STEP 4 – make sure you include a call to action – after someone reads the group discussion, I want them to enroll in the giveaway and share it with their friends and colleagues. So I need to tell them how to enroll and that sharing brings them more entries (to encourage sharing).
Here’s an update I would have crafted for Ashley’s giveaway for the specific LI group:
Super prizes for freelance writers included in this Mega Marketing Giveaway
A starting marketing agency, Entice Online Marketing, is running a mega marketing giveaway with over $6500 worth of prizes. You can learn more about the event and the products here: http://enticeonlinemarketing.com/giveaways/mmg/?lucky=81 – but I wanted to mention a few of the rewards since they are particularly good for freelance writers:
LinkedIn for B2B online video course – to help you improve your presence on LinkedIn and find more and better freelance clients – this course is included in all 3 prize packages
Blogging community online course – being a freelance writer, you probably know how important it is to run your own blog; this course will help you make it a successful one when it comes to building a loyal and strong community around your personal brand. This is included in the 1st and 2nd prize packages.
And if you are just starting your blog or playing with the idea to move your existing blog to a new hosting provider, 1 year Site Ground hosting is included in all 3 prize packages (different level of hosting though)
These are just to get you started. A lot more prizes are included – for better SEO, online business development and online marketing, social media, blog promotion… $6500 worth of prizes, so check the details and enter here: http://enticeonlinemarketing.com/giveaways/mmg/?lucky=81 – 5 more days left to enroll.

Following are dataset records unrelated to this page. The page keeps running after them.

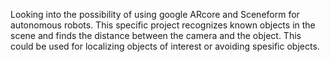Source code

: Looking into the possibility of using google ARcore and Sceneform for autonomous robots. This specific project recognizes known objects in the scene and finds the distance between the camera and the object. This could be used for localizing objects of interest or avoiding spesific objects. 
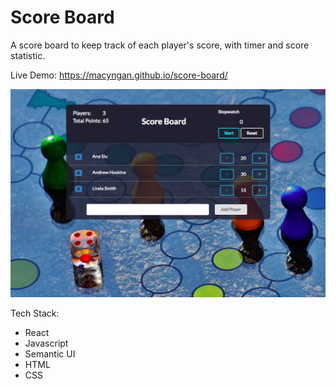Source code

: # Score Board
A score board to keep track of each player's score, with timer and score statistic.

Live Demo:
https://macyngan.github.io/score-board/

![alt text](https://github.com/macyngan/score-board/blob/master/demo/screenshots/screenshot_01.png "Score Board Screenshot")

Tech Stack:
* React
* Javascript
* Semantic UI
* HTML
* CSS
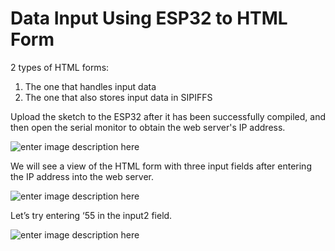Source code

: 
# Data Input Using ESP32 to HTML Form

2 types of HTML forms:

1.  The one that handles input data
2.  The one that also stores input data in SIPIFFS

Upload the sketch to the ESP32 after it has been successfully compiled, and then open the serial monitor to obtain the web server's IP address.

![enter image description here](https://i.postimg.cc/x1mdQ6RR/1-0b-TWErg5-LVcxg-TEBOIc-YLA.png)

We will see a view of the HTML form with three input fields after entering the IP address into the web server.

![enter image description here](https://i.postimg.cc/zfSXb34H/1-U8m-Gv-CQh-IDbf-Q2l697-FRRw.png)

Let’s try entering ‘55 in the input2 field.

![enter image description here](https://i.postimg.cc/Xv0YY910/1-Ns-Ut-Ivg831-Hh-Qq-Le-Hdx-OCw.png)
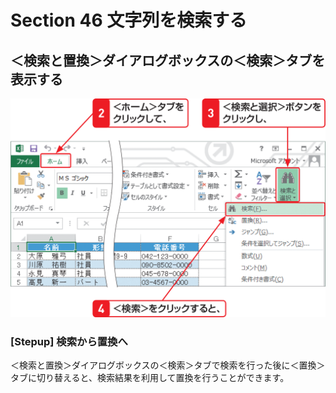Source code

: # Section 46 文字列を検索する

## ＜検索と置換＞ダイアログボックスの＜検索＞タブを表示する

![](002.png)

### [Stepup] 検索から置換へ

＜検索と置換＞ダイアログボックスの＜検索＞タブで検索を行った後に＜置換＞タブに切り替えると、検索結果を利用して置換を行うことができます。
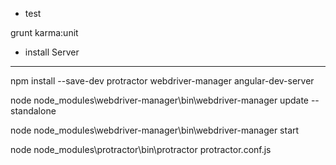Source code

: * test
 
 grunt karma:unit
 
 * install Server
 ***
 npm install --save-dev protractor webdriver-manager angular-dev-server
 
 node node_modules\webdriver-manager\bin\webdriver-manager update --standalone
 
 
 node node_modules\webdriver-manager\bin\webdriver-manager start
 
 
 node node_modules\protractor\bin\protractor protractor.conf.js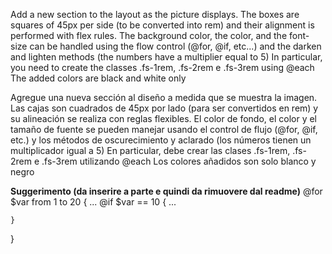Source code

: 
Add a new section to the layout as the picture displays. 
The boxes are squares of 45px per side (to be converted into rem) and their alignment is performed with flex rules.
The background color, the color, and the font-size can be handled using the flow control (@for, @if, etc...) and the darken and lighten methods (the numbers have a multiplier equal to 5) 
In particular, you need to create the classes .fs-1rem, .fs-2rem e .fs-3rem using @each
The added colors are black and white only



Agregue una nueva sección al diseño a medida que se muestra la imagen. 
Las cajas son cuadrados de 45px por lado (para ser convertidos en rem) y su alineación se realiza con reglas flexibles.
El color de fondo, el color y el tamaño de fuente se pueden manejar usando el control de flujo (@for, @if, etc.) y los métodos de oscurecimiento y aclarado (los números tienen un multiplicador igual a 5) 
En particular, debe crear las clases .fs-1rem, .fs-2rem e .fs-3rem utilizando @each
Los colores añadidos son solo blanco y negro



**Suggerimento (da inserire a parte e quindi da rimuovere dal readme)**
@for $var from 1 to 20 {
...
@if $var == 10 {
...


    }
}

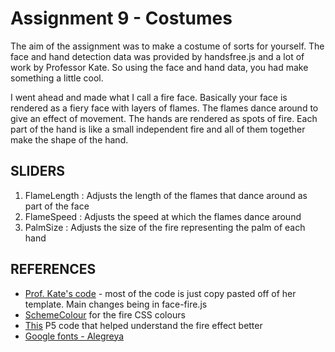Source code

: # Assignment 9 - Costumes
The aim of the assignment was to make a costume of sorts for yourself. The face and hand detection data was provided by handsfree.js and a lot of work by Professor Kate. So using the face and hand data, you had make something a little cool.

I went ahead and made what I call a fire face. Basically your face is rendered as a fiery face with layers of flames. The flames dance around to give an effect of movement. The hands are rendered as spots of fire. Each part of the hand is like a small independent fire and all of them together make the shape of the hand. 

## SLIDERS
1. FlameLength : Adjusts the length of the flames that dance around as part of the face
2. FlameSpeed : Adjusts the speed at which the flames dance around
3. PalmSize : Adjusts the size of the fire representing the palm of each hand

## REFERENCES
- [Prof. Kate's code](https://github.com/galaxykate/CS396-GenMeth-21W/tree/main/classweb/students/katecompton/a9) - most of the code is just copy pasted off of her template. Main changes being in face-fire.js
- [SchemeColour](https://www.schemecolor.com/fire-color-scheme.php) for the fire CSS colours
- [This](https://editor.p5js.org/Allayna/sketches/o239lOcns) P5 code that helped understand the fire effect better
- [Google fonts - Alegreya](https://fonts.google.com/specimen/Alegreya)

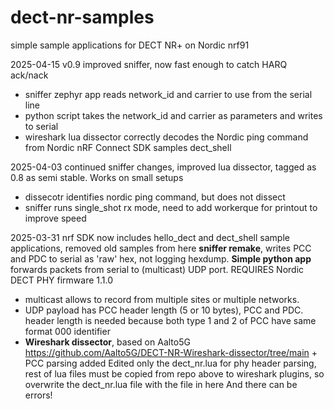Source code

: # dect-nr-samples
simple sample applications for DECT NR+ on Nordic nrf91

2025-04-15
v0.9 improved sniffer, now fast enough to catch HARQ ack/nack
- sniffer zephyr app reads network_id and carrier to use from the serial line
- python script takes the network_id and carrier as parameters and writes to serial
- wireshark lua dissector correctly decodes the Nordic ping command from Nordic nRF Connect SDK samples dect_shell
  
2025-04-03
continued sniffer changes, improved lua dissector, tagged as 0.8 as semi stable. Works on small setups
- dissecotr identifies nordic ping command, but does not dissect
- sniffer runs single_shot rx mode, need to add workerque for printout to improve speed

2025-03-31 
nrf SDK now includes hello_dect and dect_shell sample applications, removed old samples from here
**sniffer remake**, writes PCC and PDC to serial as 'raw' hex, not logging hexdump. **Simple python app** forwards packets from serial to (multicast) UDP port.
REQUIRES Nordic DECT PHY firmware 1.1.0
- multicast allows to  record from multiple sites or multiple networks. 
- UDP payload has PCC header length (5 or 10 bytes), PCC and PDC. header length is needed because both type 1 and 2 of PCC have same format 000 identifier
- **Wireshark dissector**, based on Aalto5G https://github.com/Aalto5G/DECT-NR-Wireshark-dissector/tree/main + PCC parsing added
Edited only the dect_nr.lua for phy header parsing, rest of lua files must be copied from repo above to wireshark plugins, so overwrite the dect_nr.lua file with the file in here
And there can be errors!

And be sure to share it with your friends and colleagues – the more people sign-up from your link, the more entries you earn and the better chances you have to win any of the above prizes 😉
Do you see the difference between Ashley’s original update and my proposed version?
Tell me in the comments – if you were a freelance writer in the said LI group, would you click on either of the updates? Why or why not?
And remember that Ashley’s giveaway is now closed. No need to go about sharing or trying to enter it – you can’t. I used this giveaway update with illustrative purpose only.